→ WHAT THE TASK REQUIRES: The answer must be a single number: how many lines in the entries below contain the word "henriquekramer".

(Extracted data entries)
▽

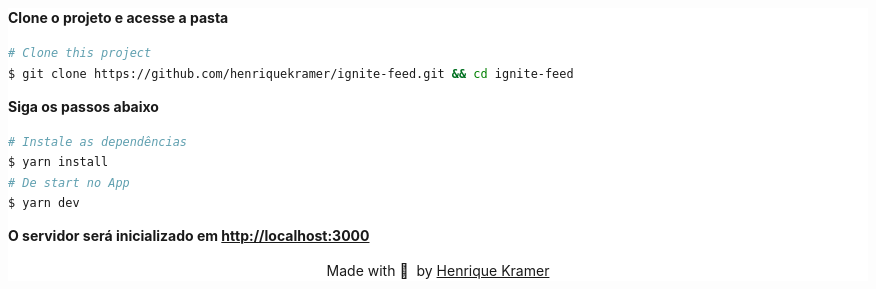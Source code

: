 **Clone o projeto e acesse a pasta**

```bash
# Clone this project
$ git clone https://github.com/henriquekramer/ignite-feed.git && cd ignite-feed
```
**Siga os passos abaixo**

```bash
# Instale as dependências 
$ yarn install
# De start no App
$ yarn dev
```
**O servidor será inicializado em <http://localhost:3000>**

<p align="center">
  Made with 💜&nbsp; by <a href="https://www.linkedin.com/in/henriquekramer/">Henrique Kramer</a>
</p>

△

→ RESULT: 2